MŠK Tesla Stropkov
- Full name: MŠK Tesla Stropkov
- Founded: 1920; 106 years ago
- Ground: Štadión MŠK Tesla Stropkov, Stropkov
- Capacity: 2,500
- President: Ondrej Brendza
- Coach: Ľubomír Reiter
- League: 3. Liga East group

= MŠK Tesla Stropkov =

Slovak football club

MŠK Tesla Stropkov is a Slovak football team, based in the town of Stropkov.
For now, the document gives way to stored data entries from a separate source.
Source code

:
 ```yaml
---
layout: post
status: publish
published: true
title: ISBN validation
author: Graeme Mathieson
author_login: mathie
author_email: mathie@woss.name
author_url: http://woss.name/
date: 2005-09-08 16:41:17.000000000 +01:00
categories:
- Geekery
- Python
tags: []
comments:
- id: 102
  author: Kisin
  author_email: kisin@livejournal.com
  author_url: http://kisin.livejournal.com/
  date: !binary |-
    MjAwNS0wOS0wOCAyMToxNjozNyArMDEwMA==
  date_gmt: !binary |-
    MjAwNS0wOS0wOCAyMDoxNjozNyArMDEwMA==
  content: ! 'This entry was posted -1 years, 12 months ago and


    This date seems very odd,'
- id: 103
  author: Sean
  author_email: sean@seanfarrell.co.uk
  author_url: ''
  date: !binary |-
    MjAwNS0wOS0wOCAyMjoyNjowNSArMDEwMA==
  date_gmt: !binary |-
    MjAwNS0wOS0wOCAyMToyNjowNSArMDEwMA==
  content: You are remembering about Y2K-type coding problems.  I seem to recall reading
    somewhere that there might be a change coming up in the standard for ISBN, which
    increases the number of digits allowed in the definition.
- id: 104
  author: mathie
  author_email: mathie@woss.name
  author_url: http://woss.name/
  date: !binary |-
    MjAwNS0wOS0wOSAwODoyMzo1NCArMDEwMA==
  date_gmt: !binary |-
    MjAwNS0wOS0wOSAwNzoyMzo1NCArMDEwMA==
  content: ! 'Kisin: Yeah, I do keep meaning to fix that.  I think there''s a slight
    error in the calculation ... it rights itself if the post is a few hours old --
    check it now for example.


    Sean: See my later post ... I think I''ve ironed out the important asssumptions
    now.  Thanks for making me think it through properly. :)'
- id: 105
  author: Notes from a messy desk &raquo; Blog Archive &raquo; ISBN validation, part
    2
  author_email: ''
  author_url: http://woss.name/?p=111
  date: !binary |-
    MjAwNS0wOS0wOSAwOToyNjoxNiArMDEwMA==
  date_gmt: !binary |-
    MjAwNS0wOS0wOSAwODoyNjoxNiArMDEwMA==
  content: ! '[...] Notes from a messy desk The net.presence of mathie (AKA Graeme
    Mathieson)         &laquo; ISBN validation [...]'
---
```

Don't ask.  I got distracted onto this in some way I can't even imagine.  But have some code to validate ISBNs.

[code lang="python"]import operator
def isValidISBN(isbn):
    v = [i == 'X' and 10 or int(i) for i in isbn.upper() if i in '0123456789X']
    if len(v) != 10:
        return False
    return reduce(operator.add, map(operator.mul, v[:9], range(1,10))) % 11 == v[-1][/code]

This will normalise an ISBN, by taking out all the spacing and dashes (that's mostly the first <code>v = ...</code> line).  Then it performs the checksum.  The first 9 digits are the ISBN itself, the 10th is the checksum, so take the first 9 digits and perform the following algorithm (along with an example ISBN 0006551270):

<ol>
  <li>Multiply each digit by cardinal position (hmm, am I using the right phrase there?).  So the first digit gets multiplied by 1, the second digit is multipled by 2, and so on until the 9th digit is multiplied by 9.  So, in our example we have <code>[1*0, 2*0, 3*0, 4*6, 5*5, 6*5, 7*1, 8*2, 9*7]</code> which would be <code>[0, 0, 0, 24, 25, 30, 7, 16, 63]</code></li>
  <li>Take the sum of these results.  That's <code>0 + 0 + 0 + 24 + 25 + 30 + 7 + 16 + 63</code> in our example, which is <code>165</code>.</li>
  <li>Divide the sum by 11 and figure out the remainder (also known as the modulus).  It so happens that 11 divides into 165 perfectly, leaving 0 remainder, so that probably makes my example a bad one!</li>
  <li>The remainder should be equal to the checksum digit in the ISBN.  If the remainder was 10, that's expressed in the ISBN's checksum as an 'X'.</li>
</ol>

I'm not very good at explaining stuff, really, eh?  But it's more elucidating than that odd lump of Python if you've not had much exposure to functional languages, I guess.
The club was founded in 1920. They currently play in the 3. Liga Východ (Slovakia), the third tier of the Slovak league system.

== History ==

=== Founding ===
Organized football in Stropkov was first mentioned in 1920. In 1960, when the TESLA plant was built in Stropkov, it would become the main sponsor of Tesla Stropkov.

=== Golden years ===
The greatest successes of MŠK Tesla Stropkov was when it achieved historic success in the years between 1981/82 and 1982/83, when the youth team and A-team got promoted to the Slovak First Football League.

=== Recent years ===
In the 2022–23 Slovak Cup, Tesla Stropkov were drawn with reigning league champions SK Slovan Bratislava in the 4th round. Tesla would lose the game, 3–2 scoring 2 goals in the last 10 minutes of the game.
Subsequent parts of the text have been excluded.